On November 24,1971, prior to the appointment of a receiver, Amax Industries organized a wholly owned subsidiary, Amax Plating, Inc., an Illinois corporation and defendant herein, to continue a portion of Amax Industries’ buisiness.

On November 30, 1971, the court appointed a receiver to take exclusive possession and control of all the property of Amax Industries.

On August 1, 1974, as part of a debtor’s plan for compromise, the *259court entered an order pursuant to section 89 of the Business Corporation Act (Ill. Rev. Stat. 1977, ch. 32, par. 157.89) establishing December 16, 1974, as the last day for creditors of Amax Industries to file proofs of their respective claims with the receiver, in care of his attorney.
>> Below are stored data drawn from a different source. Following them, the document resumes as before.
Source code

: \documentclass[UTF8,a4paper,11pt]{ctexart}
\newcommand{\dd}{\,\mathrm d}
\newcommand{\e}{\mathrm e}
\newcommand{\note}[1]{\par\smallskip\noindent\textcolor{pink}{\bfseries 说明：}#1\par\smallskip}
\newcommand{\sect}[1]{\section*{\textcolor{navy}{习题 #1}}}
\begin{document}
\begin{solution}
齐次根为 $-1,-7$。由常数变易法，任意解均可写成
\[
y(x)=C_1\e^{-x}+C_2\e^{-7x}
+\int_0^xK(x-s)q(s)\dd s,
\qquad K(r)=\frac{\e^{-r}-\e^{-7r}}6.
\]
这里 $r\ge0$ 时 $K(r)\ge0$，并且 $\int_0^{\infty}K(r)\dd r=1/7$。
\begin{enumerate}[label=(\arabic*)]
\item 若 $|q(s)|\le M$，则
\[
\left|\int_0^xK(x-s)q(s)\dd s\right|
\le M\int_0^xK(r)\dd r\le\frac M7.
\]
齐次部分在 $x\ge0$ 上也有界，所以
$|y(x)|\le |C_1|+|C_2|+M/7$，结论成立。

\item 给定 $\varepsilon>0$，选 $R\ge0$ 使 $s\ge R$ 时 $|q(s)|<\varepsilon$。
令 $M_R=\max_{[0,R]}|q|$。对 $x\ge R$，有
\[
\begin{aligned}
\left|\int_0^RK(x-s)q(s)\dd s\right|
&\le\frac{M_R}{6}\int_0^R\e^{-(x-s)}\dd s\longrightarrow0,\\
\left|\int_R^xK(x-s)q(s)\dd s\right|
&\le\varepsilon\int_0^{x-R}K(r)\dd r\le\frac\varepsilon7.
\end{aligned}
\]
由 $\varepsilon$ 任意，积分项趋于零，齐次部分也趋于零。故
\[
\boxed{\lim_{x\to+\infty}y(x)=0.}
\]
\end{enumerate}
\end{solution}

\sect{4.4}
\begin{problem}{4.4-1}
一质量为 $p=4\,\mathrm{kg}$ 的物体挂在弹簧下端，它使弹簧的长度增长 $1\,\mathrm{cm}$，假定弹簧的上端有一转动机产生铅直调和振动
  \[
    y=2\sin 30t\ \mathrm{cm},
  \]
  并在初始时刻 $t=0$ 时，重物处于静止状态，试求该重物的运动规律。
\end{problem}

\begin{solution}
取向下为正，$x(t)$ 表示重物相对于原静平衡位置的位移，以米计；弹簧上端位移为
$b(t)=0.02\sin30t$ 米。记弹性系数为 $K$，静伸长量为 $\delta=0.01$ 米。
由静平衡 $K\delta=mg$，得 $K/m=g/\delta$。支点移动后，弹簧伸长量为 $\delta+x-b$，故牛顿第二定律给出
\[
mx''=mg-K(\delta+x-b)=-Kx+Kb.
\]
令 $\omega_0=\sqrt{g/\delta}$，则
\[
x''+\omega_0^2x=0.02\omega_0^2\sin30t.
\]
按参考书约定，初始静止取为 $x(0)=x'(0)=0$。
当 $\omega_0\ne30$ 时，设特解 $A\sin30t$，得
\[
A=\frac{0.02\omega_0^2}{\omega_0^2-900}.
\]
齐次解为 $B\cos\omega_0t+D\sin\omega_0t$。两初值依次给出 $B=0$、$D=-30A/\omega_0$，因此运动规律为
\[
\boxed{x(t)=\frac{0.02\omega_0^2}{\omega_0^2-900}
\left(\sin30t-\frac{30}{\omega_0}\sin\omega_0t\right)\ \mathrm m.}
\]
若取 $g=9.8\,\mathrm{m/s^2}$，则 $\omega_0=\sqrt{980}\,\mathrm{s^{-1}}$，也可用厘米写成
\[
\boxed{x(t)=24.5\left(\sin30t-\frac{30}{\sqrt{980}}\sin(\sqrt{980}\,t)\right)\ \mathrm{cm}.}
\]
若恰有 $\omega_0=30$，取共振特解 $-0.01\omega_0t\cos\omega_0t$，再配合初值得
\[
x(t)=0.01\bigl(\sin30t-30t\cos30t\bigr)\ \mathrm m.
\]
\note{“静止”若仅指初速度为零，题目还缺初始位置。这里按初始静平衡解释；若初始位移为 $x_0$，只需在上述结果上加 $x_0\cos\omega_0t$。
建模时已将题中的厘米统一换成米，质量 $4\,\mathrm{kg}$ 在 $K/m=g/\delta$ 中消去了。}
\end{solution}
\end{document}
Any claim not so filed was ordered barred from participating in any distribution of the corporation’s assets.

It was further ordered that the receiver serve notice of the entry of the court’s order by publication in two local newspapers and by regular mail to all known creditors of the corporation. Elmhurst Stamping, a contract creditor of Amax Industries, received notice via regular mail. This notice contained the proper address of receiver’s counsel and reasonably conveyed the required information. Elmhurst Stamping attempted to mail its proof of claim but apparently misdirected it to the attorneys for Amax Industries rather than the receiver’s attorney.

Elmhurst Stamping concedes it had actual knowledge of the pendency of the liquidation litigation, and that it failed to file a timely, legally effective claim. On September 27, 1976, Elmhurst Stamping filed suit in the instant case against Amax Plating, successor corporation for Amax Industries.

The only issues before this court are: (1) whether the notice provided Elmhurst Stamping complied with the requirements of section 89 of the Business Corporation Act and (2) whether that notice comported with State and Federal due process requirements?

Section 89 of the Business Corporation Act (Ill. Rev. Stat. 1977, ch. 32, par. 157.89) entitles the court to “prescribe the notice that shall be given to creditors and claimants ° ° Elmhurst Stamping contends that it was entitled to nothing less than personal service via summons. In construing this statutory language we must heed its plain meaning. (Hamilton v. Green (1976), 44 Ill. App. 3d 987, 358 N.E.2d 1250; La Salle National Bank v. Village of Burr Ridge (1967), 81 Ill. App. 2d 209, 225 N.E.2d 33.) Here it is apparent that the legislature intended to vest discretion in the trial court as to what type of notice should be afforded creditors. Clearly, if the legislature intended only notice by summons it would have expressly referred to the term “summons” as done in other statutes. See, e.g., Ill. Rev. Stat. 1977, ch. 110, par. 13 et seq.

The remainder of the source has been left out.